> [What is required]
The answer is every line in the data below that contains the word "jest".

> [Entries provided]
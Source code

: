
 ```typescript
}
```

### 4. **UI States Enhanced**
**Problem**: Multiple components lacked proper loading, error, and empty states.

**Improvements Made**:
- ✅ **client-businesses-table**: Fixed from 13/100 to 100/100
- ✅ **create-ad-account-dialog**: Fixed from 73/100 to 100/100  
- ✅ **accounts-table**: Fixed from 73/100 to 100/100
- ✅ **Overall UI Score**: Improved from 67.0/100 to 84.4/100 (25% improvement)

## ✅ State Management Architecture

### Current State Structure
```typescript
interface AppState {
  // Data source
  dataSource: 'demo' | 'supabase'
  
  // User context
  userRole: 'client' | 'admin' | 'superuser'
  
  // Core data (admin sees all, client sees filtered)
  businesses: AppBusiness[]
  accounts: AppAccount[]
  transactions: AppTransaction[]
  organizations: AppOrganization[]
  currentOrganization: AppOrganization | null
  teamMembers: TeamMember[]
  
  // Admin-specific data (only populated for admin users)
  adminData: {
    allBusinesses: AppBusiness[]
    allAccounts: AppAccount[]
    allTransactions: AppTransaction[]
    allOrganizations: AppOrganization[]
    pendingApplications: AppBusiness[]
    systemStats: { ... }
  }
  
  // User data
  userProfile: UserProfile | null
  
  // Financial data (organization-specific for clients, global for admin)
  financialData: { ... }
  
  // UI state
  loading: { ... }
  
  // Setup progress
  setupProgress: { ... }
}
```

---

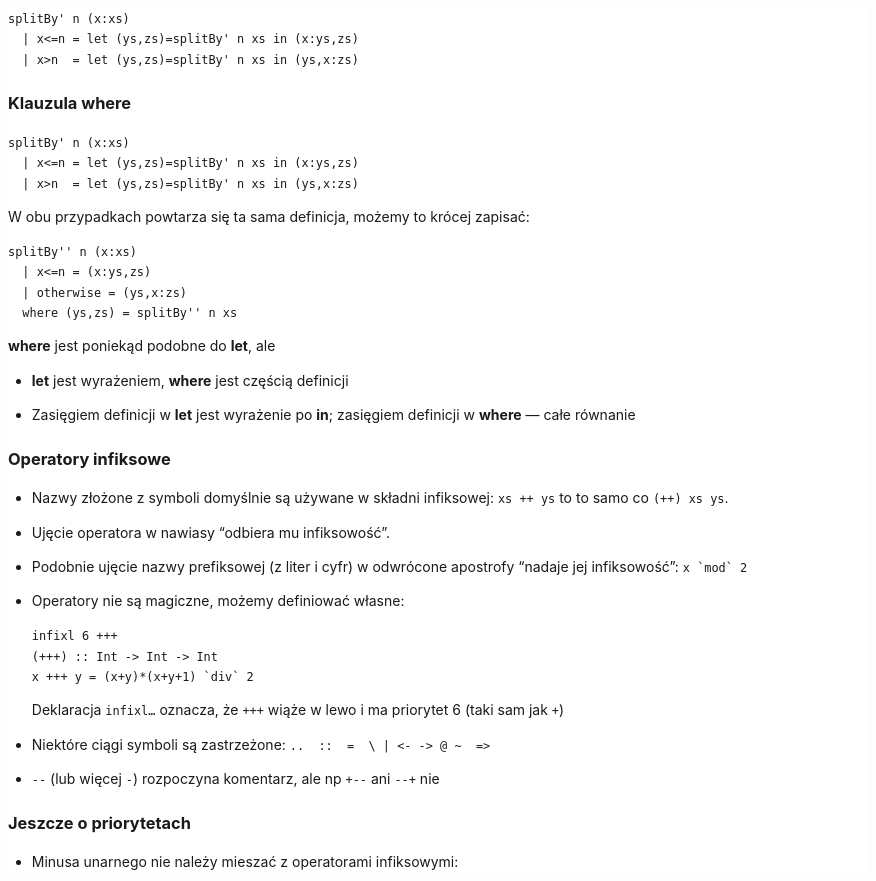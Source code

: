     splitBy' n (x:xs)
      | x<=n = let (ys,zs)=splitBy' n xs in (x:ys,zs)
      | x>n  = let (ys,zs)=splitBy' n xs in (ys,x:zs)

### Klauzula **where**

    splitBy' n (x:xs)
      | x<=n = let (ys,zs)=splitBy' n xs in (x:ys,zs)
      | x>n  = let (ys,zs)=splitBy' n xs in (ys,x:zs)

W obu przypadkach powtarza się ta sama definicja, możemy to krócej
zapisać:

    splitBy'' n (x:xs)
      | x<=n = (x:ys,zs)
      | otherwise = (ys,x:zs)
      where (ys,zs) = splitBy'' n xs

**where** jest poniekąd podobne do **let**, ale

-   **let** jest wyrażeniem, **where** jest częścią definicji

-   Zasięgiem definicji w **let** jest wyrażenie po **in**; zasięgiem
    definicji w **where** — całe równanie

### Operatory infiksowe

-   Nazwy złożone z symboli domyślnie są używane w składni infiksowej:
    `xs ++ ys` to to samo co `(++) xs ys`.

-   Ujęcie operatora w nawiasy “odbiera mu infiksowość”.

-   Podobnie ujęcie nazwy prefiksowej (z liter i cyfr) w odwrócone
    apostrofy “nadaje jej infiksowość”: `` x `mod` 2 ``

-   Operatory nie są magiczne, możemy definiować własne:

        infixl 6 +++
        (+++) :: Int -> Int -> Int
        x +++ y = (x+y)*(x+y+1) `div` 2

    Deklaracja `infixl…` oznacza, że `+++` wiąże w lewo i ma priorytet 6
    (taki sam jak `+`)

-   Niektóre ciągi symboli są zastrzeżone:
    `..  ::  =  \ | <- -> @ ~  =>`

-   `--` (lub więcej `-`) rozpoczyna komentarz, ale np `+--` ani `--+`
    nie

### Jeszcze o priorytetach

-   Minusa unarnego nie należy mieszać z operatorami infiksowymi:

> [Answer below]
**where** jest poniekąd podobne do **let**, ale
-   **let** jest wyrażeniem, **where** jest częścią definicji
-   Zasięgiem definicji w **let** jest wyrażenie po **in**; zasięgiem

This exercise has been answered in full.